Batch pipeline (Spark) Metrics

Spark Metrics is a default dashboard available to you in Grafana that shows the standard metrics described below. Custom metrics can be enabled using Spark Accumulators.

Spark Accumulators

Spark allows the creation of custom numerical metrics using accumulators. Batch Pipelines using Apache Spark support the following type of accumulators: numerical. Once created, these accumulators become available as named metrics that Grafana can query and add to dashboards. The metric names are commonly prefixed with the phrase spark_accumulators_.

For more information on using accumulators, see Custom Metrics and the documentation on Spark accumulators.

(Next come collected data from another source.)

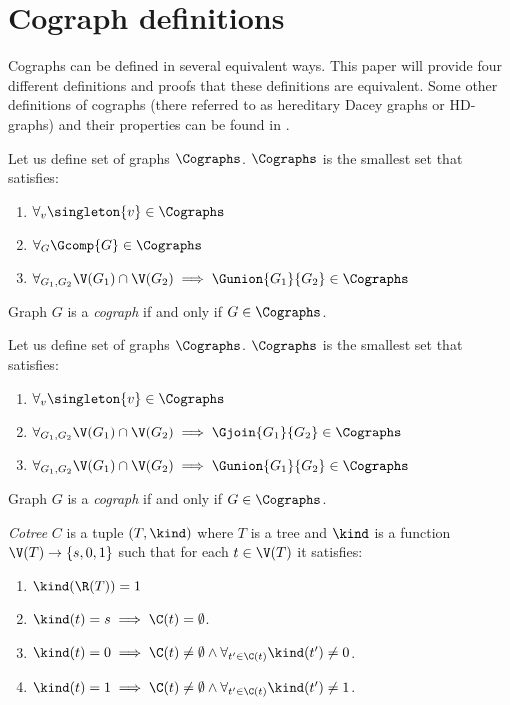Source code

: 
\section{Cograph definitions}

Cographs can be defined in several equivalent ways. This paper will provide four different definitions and proofs that these definitions are equivalent. Some other definitions of cographs (there referred to as hereditary Dacey graphs or HD-graphs) and their properties can be found in \cite{sumner}.

\begin{defi}\label{codef1}
    Let us define set of graphs $\Cographs$. $\Cographs$ is the smallest set that satisfies:
    \begin{enumerate}
        \item $\forall_v \singleton{v} \in \Cographs$
        \item $\forall_G \Gcomp{G} \in \Cographs$
        \item $\forall_{G_1, G_2} \V(G_1) \cap \V(G_2) \implies \Gunion{G_1}{G_2} \in \Cographs$
    \end{enumerate}
    Graph $G$ is a \emph{cograph} if and only if $G \in \Cographs$.
\end{defi}
\begin{defi}\label{codef2}
    Let us define set of graphs $\Cographs$. $\Cographs$ is the smallest set that satisfies:
    \begin{enumerate}
        \item $\forall_v \singleton{v} \in \Cographs$
        \item $\forall_{G_1, G_2} \V(G_1) \cap \V(G_2) \implies \Gjoin{G_1}{G_2} \in \Cographs$
        \item $\forall_{G_1, G_2} \V(G_1) \cap \V(G_2) \implies \Gunion{G_1}{G_2} \in \Cographs$
    \end{enumerate}
    Graph $G$ is a \emph{cograph} if and only if $G \in \Cographs$.
\end{defi}

\begin{defi}
    \emph{Cotree} $C$ is a tuple $(T, \kind)$ where $T$ is a tree and $\kind$ is a function $\V(T) \to \{s,0,1\}$ such that for each $t \in \V(T)$ it satisfies:
    \begin{enumerate}
        \item $\kind(\R(T)) = 1$
        \item $\kind(t) = s \implies \C(t) = \emptyset$.
        \item $\kind(t) = 0 \implies \C(t) \neq \emptyset \land \forall_{t' \in \C(t)} \kind(t') \neq 0$.
        \item $\kind(t) = 1 \implies \C(t) \neq \emptyset \land \forall_{t' \in \C(t)} \kind(t') \neq 1$.
    \end{enumerate}
\end{defi}

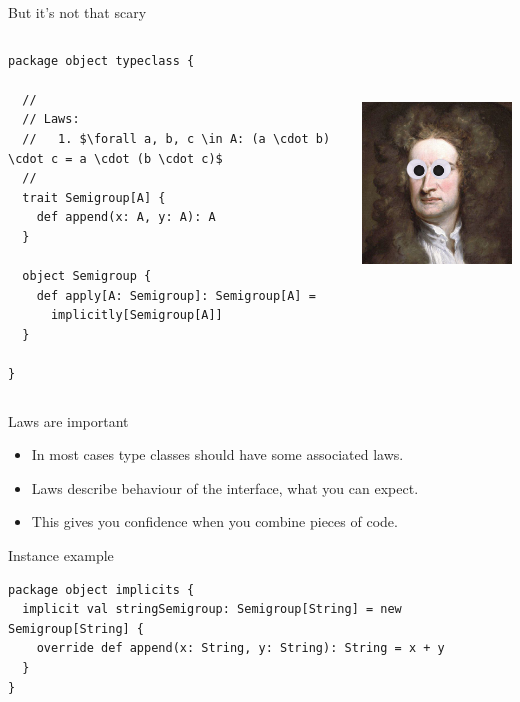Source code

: \documentclass[presentation,aspectratio=169,smaller]{beamer}
\begin{document}
\begin{frame}[label={sec:orgd0c8221},fragile]{But it’s not that scary}
 \begin{columns}
\begin{column}{0.5\columnwidth}
\begin{verbatim}
package object typeclass {

  //
  // Laws:
  //   1. $\forall a, b, c \in A: (a \cdot b) \cdot c = a \cdot (b \cdot c)$
  //
  trait Semigroup[A] {
    def append(x: A, y: A): A
  }

  object Semigroup {
    def apply[A: Semigroup]: Semigroup[A] =
      implicitly[Semigroup[A]]
  }

}
\end{verbatim}
\end{column}

\begin{column}{0.5\columnwidth}
\begin{center}
\includegraphics[height=7cm]{images/scary.png}
\end{center}
\end{column}
\end{columns}
\end{frame}

\begin{frame}[label={sec:orge0108df}]{Laws are important}
\begin{itemize}
\item In most cases type classes should have some associated laws.
\item Laws describe behaviour of the interface, what you can expect.
\item This gives you confidence when you combine pieces of code.
\end{itemize}
\end{frame}

\begin{frame}[label={sec:org2c3e81b},fragile]{Instance example}
 \begin{verbatim}
package object implicits {
  implicit val stringSemigroup: Semigroup[String] = new Semigroup[String] {
    override def append(x: String, y: String): String = x + y
  }
}
\end{verbatim}
\end{frame}
\end{document}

Spark Metrics for Pipelines

METRIC	DESCRIPTION
`driver_DAGScheduler_job_allJobs`	Number of Pipeline Jobs
`driver_DAGScheduler_job_activeJobs`	Number of Running Pipeline Jobs
`executor_threadpool_activeTasks`	Number of Workers per Running Job
`executor_threadpool_completeTasks`	Number of Completed Spark Tasks per Running Job
`driver_DAGScheduler_job_allJobs`	Number of Spark Jobs per Pipeline Job
`driver_DAGScheduler_stage_failedStages`	Number of Failed Stages per Pipeline Job
`driver_accumulators_.*`	Accumulator Values

Additional Spark Metrics for Pipelines

The following metrics are not displayed in the default dashboard but are available for use in custom dashboards.

Container Metrics

METRIC	UNIT	DESCRIPTION
`container_cpu_usage_seconds_total`	Seconds	Container Total CPU used
`container_memory_working_set_bytes`	Bytes	Container Memory used

Spark Driver Metrics

METRIC	UNIT	DESCRIPTION
`driver_jvm_total_committed`	Bytes	Memory available for use by the JVM for the driver.
`driver_jvm_total_init`	Bytes	Amount of memory available for use by the JVM at initialization for the driver.
`driver_jvm_total_max`	Bytes	Maximum amount of memory available to the JVM for the driver.
`driver_jvm_total_used`	Bytes	Amount of memory currently used by the driver.
`driver_jvm_heap_used`	Bytes	Amount of memory currently being used by the driver.
`driver_jvm_non_heap_used`	Bytes	Amount of non-heap memory currently being used by the driver.

Spark Executor Metrics

METRIC	UNIT	DESCRIPTION
`executor_threadpool_activeTasks`	Count	Number of active executor tasks
`executor_threadpool_completeTasks`	Count	Number of completed executor tasks
`jvm_G1_Young_Generation_time`	Seconds	G1 young generation garbage collection time
`jvm_G1_Old_Generation_time`	Seconds	G1 old generation garbage collection time
`jvm_G1_Young_Generation_count`	Count	G1 young generation garbage collection count
`jvm_G1_Old_Generation_count`	Count	G1 old generation garbage collection count
`jvm_heap_usage`	Bytes	Amount of memory currently being used by the executor.
`jvm_non_heap_usage`	Bytes	Amount of non-heap memory currently being used by the executor.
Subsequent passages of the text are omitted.